There is a price for all this spectacle: on PC and PS5 the game happily eats around 100 GB of storage, and even on a powerful machine you will see the occasional technical hiccup. Frame rates can dip in dense city areas or big crowd scenes, and you will sometimes notice textures popping in late. It never collapses into a slideshow, but you can tell the engine is struggling to keep up with its own ambitions. Consoles feel a bit more stable, but even there you can sense the heavy compromises made to keep the visuals and performance in balance.
What really stings across all platforms is the interface. The menus look like someone mashed up a spreadsheet and a mobile MMO UI. A dozen different currencies, separate upgrade trees, submenus inside submenus, a map covered in tiny icons – no wonder a big chunk of the community jokes that the UI is a tougher boss than anything you fight in game. Using a controller is especially painful: you can navigate with the D-pad and the analog stick, but in some places one of them just stops working, and hitting back can suddenly throw you to the very top of the menu. Mouse and keyboard improve things slightly, yet the whole setup still feels like a handful of different systems slapped together without anyone checking how they work as a whole.

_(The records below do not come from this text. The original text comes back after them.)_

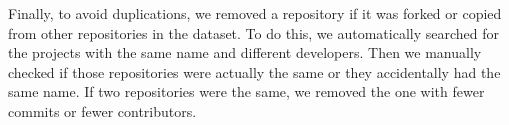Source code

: Finally, to avoid duplications, we removed a repository if it was forked 
or copied from other repositories in the dataset. To do this, we automatically 
searched for the projects with the same name and different developers. 
Then we manually checked if those repositories were actually the same or 
they accidentally had the same name. If two repositories were the same, 
we removed the one with fewer commits or fewer contributors.





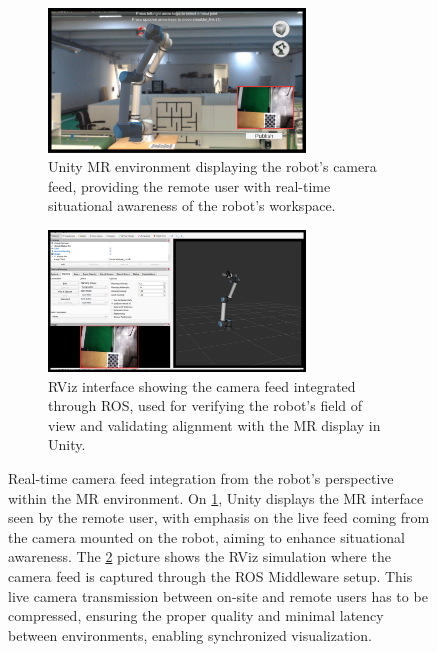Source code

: \begin{figure}[h]
    \centering
    \begin{subfigure}{\textwidth}
        \centering
        \includegraphics[width=0.75\textwidth]{figs/camera-feed-transmission-alone-1.png}
        \caption{Unity \ac{MR} environment displaying the robot’s camera feed, providing the remote user with real-time situational awareness of the robot’s workspace.}       
        \label{fig:camera-unity}
    \end{subfigure}

    \vspace{0.8em} %

    \begin{subfigure}{\textwidth}
        \centering
        \includegraphics[width=0.75\textwidth]{figs/camera-feed-transmission-alone-2.png}
        \caption{RViz interface showing the camera feed integrated through \ac{ROS}, used for verifying the robot’s field of view and validating alignment with the \ac{MR} display in Unity.}
        \label{fig:camera-rviz}
    \end{subfigure}
    
    \caption{Real-time camera feed integration from the robot’s perspective within the \ac{MR} environment. On \ref{fig:camera-unity}, Unity displays the \ac{MR} interface seen by the remote user, with emphasis on the live feed coming from the camera mounted on the robot, aiming to enhance situational awareness. The \ref{fig:camera-rviz} picture shows the RViz simulation where the camera feed is captured through the \ac{ROS} Middleware setup. This live camera transmission between on-site and remote users has to be compressed, ensuring the proper quality and minimal latency between environments, enabling synchronized visualization.}
\label{fig:camera-feed}
\end{figure}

Wuxia Combat Where Parry And Reflex Rule
Combat is, without question, Where Winds Meet‘s strongest pillar. You can clearly see how much the team has learned from soulslike games, especially the pacing of Sekiro, although this system is much more forgiving. Perfect guards and well-timed counterattacks are crucial, but you can afford more mistakes, you can take more hits and your cooldown-based special moves let you string together some very flashy combos. You can fight with swords, spears, fans or even a deadly umbrella, each with its own moveset and specials, so the game actively encourages you to experiment.

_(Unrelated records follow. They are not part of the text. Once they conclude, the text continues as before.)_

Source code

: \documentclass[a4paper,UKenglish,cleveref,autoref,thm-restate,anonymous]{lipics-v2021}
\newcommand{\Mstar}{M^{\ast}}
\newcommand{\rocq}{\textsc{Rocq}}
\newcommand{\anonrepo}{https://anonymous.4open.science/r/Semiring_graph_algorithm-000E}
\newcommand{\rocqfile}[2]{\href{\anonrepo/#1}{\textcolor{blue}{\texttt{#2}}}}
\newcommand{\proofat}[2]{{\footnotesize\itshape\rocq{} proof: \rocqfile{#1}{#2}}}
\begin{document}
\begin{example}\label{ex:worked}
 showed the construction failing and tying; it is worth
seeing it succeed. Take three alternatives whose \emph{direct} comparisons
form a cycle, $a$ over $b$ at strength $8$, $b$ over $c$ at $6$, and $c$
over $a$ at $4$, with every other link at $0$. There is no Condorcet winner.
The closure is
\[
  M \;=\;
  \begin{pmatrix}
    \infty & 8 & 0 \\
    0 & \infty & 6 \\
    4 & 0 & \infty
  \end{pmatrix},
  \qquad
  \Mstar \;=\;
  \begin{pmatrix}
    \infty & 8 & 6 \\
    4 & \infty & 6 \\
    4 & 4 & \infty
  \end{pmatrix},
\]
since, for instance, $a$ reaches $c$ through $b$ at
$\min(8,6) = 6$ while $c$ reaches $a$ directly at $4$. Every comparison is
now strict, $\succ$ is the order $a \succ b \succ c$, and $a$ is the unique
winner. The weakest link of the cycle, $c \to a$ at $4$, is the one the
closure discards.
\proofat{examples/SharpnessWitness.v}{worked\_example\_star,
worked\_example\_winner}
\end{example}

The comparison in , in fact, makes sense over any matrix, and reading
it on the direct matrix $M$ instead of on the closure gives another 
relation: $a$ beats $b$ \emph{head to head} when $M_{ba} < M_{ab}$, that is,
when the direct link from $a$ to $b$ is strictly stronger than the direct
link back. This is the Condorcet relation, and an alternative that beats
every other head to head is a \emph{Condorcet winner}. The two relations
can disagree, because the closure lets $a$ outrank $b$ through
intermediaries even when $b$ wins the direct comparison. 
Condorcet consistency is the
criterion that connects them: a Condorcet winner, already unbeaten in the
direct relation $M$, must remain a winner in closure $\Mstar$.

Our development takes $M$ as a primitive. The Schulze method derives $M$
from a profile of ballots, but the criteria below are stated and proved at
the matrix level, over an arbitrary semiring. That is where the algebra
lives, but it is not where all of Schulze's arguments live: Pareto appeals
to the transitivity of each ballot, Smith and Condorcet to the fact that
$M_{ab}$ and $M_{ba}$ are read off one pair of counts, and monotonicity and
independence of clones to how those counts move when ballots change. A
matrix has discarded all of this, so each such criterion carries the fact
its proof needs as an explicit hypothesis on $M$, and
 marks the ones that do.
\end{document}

Instead of rigid classes you build weapon and role combinations. You can become a classic tank with shield-like skills that protect you and pull aggro, or a more aggressive spearman who constantly keeps pressure on enemies. In co-op this flexibility really shines, because your group can freely swap roles, decide who buffs, heals or holds the line in each encounter. As you progress, new weapons, stances and abilities keep unlocking, so there is always a reason to head back to an old boss and test a freshly minted build.
Against regular enemies though, the whole thing can feel surprisingly clumsy. Trash mobs often have weightless, choppy hit reactions, hitboxes are not always clear and the camera likes to fight you in tight spaces. The moment a serious boss shows up, it suddenly feels like a different game: multi-phase showpiece encounters, higher difficulties that offer a real challenge, where parry timing, positioning and build choices actually matter. These fights deliver the kind of high you are willing to forgive a lot of other issues for.

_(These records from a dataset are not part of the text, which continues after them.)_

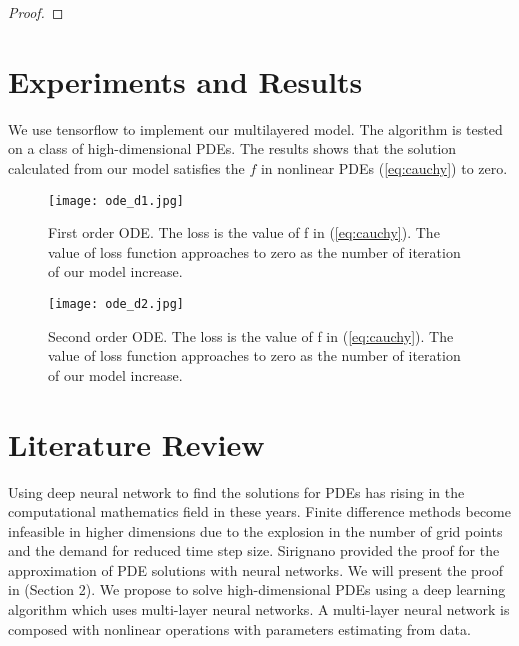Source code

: \documentclass{article}
\begin{document}
\begin{proof}
\end{proof}

\section{Experiments and Results}

We use tensorflow to implement our multilayered model. The algorithm is tested on a class of high-dimensional PDEs. The results shows that the solution calculated from our model satisfies the $f$ in nonlinear PDEs (\ref{eq:cauchy}) to zero. 

\begin{figure}
	\texttt{[image: ode\_d1.jpg]}
	\caption{First order ODE. The loss is the value of f in (\ref{eq:cauchy}). The value of loss function approaches to zero as the number of iteration of our model increase.}
	\label{fig:ode_d1}
\end{figure}

\begin{figure}
	\texttt{[image: ode\_d2.jpg]}
	\caption{Second order ODE. The loss is the value of f in (\ref{eq:cauchy}). The value of loss function approaches to zero as the number of iteration of our model increase.}
	\label{fig:ode_d2}
\end{figure}


\section{Literature Review}

Using deep neural network to find the solutions for PDEs has rising in the computational mathematics field in these years.  Finite difference methods become infeasible in higher dimensions due to the explosion in the number of grid points and the demand for reduced time step size. Sirignano \cite{sirignano} provided the proof for the approximation of PDE solutions with neural networks. We will present the proof in (Section 2). We propose to solve high-dimensional PDEs using a deep learning algorithm which uses multi-layer neural networks. A multi-layer neural network is composed with nonlinear operations with parameters estimating from data.




\end{document}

Free-To-Play System That Is Fair But Emotionally Flat
Because this is an online free-to-play title, you cannot avoid a gacha layer. The good news is that you are not rolling for stat-stacked weapons or armor pieces here, but for cosmetics: outfits, weapon skins, horses, mounts and smaller visual extras. Many costumes can be unlocked just by playing well, clearing events or building reputation, so if you do not want to spend a cent, you do not have to wander the world as a fashion disaster.
The bad news is that the gacha side itself feels pretty limp. The reward pool is full of upgrade materials, crafting items and various tokens that barely feel valuable in actual moment-to-moment play, so when you finally scrape together enough in-game currency and spin a banner, you often walk away feeling like you tossed your chips into a void. It is genuinely commendable that the system does not slide into hard pay-to-win territory, but the psychology of rewards is completely off here – in sharp contrast with combat and exploration, where every new weapon, skill or freshly unlocked zone feels like a tangible step forward.
Story That Starts Strong Then Loses Its Way
On the narrative side, Where Winds Meet is just as uneven as it is in gameplay. The prologue hits hard: stylish introduction, court intrigue, political tension, a layer of mysticism – everything you need for a great wuxia story. Character creation gives you a ton of options to fine tune your hero, and in the first few hours it genuinely feels like you have stepped into a sweeping personal drama. Once you cross over into the “real” game though, the pacing of the story falls apart, cuts awkwardly from scene to scene and often makes you feel like the protagonist and the world exist in two different realities.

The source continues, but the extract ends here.